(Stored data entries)
....

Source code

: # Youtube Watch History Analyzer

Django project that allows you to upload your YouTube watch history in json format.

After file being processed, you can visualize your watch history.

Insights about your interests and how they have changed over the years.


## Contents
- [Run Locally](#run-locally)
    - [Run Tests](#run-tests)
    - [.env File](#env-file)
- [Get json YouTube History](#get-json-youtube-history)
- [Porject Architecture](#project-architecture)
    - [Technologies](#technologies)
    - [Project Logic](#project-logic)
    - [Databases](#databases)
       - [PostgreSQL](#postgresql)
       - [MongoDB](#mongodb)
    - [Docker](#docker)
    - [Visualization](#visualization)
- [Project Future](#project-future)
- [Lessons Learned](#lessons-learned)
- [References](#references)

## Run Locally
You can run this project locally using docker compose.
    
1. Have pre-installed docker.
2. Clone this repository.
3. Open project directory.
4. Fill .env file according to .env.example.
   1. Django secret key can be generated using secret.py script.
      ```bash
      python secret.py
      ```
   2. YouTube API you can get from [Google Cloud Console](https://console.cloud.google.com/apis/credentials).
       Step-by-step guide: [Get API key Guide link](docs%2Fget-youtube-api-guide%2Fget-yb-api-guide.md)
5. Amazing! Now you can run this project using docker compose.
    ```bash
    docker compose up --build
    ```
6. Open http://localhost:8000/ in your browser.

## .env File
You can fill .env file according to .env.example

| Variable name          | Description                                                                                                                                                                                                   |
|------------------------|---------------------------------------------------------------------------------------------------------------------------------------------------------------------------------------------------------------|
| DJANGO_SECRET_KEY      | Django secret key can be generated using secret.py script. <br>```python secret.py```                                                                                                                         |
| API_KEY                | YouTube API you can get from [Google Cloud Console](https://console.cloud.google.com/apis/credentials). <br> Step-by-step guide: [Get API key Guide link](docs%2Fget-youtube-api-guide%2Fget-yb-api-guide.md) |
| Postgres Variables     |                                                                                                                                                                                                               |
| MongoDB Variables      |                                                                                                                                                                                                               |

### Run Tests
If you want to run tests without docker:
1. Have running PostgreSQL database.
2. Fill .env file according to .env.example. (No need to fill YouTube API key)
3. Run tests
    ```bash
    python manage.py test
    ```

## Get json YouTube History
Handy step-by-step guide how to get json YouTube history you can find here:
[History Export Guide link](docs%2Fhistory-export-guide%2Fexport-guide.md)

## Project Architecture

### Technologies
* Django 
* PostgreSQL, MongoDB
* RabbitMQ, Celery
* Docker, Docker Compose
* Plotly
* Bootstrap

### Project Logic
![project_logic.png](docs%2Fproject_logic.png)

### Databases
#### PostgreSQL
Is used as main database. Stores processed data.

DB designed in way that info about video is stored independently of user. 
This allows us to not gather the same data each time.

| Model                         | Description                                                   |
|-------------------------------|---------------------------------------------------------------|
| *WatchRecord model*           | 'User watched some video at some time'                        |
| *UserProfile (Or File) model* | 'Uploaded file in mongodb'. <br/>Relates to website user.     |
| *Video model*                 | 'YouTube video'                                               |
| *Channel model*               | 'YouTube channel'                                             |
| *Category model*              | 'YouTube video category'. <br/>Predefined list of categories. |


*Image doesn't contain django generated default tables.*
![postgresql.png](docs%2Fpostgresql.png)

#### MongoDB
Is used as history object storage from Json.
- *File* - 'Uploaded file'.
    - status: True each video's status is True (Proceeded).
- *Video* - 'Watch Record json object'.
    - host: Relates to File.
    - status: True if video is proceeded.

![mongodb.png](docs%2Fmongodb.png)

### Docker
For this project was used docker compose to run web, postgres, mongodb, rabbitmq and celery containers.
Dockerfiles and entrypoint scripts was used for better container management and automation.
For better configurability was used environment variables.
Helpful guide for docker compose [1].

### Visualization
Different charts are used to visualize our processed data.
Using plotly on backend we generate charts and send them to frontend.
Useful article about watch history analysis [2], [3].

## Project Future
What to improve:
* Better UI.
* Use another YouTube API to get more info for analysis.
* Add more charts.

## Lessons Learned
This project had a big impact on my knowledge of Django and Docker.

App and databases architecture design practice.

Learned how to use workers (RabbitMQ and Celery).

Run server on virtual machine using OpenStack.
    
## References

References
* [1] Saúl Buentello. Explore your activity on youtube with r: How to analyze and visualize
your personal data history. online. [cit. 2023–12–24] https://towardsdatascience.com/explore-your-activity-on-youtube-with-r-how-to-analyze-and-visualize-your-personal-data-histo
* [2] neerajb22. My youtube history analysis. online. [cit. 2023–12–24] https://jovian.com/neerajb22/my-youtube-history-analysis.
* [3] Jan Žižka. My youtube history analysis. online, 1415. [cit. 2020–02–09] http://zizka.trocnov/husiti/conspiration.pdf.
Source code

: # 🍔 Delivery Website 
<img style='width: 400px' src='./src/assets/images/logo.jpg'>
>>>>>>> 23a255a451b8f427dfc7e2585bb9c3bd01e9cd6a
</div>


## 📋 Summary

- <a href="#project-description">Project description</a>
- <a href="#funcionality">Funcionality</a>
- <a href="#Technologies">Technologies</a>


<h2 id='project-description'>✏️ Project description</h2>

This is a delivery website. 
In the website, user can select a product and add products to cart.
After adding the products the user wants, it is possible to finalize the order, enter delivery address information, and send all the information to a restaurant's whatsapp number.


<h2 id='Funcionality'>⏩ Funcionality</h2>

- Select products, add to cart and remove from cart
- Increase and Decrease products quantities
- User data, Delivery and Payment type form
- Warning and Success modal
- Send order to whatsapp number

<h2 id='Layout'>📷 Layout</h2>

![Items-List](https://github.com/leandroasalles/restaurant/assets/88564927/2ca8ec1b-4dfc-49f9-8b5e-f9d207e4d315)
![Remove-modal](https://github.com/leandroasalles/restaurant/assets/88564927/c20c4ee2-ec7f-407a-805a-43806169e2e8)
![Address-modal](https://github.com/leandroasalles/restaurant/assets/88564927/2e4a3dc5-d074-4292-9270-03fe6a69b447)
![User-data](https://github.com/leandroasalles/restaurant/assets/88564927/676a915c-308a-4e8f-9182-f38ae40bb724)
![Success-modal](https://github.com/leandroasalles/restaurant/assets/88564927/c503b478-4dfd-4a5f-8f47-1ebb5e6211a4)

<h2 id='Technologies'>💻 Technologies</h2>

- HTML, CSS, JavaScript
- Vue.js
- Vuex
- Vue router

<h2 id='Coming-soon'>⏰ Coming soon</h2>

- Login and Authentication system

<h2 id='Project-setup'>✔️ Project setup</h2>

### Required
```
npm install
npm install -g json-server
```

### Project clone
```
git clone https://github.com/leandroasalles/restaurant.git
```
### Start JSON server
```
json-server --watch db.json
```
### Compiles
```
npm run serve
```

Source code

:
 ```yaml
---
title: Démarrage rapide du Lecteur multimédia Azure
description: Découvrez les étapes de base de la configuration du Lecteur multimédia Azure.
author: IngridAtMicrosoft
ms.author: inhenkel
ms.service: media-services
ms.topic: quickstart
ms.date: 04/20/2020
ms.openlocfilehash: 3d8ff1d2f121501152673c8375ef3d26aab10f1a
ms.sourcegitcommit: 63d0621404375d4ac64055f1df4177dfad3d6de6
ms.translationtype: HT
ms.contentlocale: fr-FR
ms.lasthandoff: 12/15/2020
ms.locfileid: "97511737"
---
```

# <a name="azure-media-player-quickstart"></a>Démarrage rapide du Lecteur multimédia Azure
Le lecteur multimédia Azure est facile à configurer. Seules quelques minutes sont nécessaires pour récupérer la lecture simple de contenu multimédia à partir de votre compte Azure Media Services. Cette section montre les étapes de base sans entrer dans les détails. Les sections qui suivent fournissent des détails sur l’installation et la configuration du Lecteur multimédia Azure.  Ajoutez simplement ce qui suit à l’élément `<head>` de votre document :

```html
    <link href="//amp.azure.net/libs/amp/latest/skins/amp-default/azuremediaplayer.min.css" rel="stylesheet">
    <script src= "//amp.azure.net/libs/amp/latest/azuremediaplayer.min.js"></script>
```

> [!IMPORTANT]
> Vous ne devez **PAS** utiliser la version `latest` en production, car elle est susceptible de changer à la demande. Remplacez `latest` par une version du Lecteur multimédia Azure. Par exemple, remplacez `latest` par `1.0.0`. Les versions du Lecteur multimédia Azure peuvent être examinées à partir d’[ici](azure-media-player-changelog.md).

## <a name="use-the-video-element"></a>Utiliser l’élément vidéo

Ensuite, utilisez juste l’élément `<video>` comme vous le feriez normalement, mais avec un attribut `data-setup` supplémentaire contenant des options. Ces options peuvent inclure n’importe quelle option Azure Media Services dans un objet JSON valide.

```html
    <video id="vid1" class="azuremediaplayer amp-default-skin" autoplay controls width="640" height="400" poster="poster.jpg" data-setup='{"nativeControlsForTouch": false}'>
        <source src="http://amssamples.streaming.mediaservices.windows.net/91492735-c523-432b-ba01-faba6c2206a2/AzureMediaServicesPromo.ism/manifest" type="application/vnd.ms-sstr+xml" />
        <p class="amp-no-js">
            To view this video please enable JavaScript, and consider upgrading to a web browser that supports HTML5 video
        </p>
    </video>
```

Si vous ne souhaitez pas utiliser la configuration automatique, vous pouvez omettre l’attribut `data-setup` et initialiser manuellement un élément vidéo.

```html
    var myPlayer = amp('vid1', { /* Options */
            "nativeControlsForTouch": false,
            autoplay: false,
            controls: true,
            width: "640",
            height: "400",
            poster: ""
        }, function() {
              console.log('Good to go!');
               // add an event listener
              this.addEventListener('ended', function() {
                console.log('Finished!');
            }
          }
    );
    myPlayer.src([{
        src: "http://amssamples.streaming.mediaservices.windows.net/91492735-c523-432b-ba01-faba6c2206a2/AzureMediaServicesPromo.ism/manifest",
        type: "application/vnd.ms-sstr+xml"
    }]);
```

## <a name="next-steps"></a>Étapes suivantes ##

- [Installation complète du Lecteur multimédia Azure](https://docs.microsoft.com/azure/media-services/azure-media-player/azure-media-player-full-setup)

....

Problem description: A single figure is the whole answer here: the number of lines in the records above that include "order".

Answer box: 2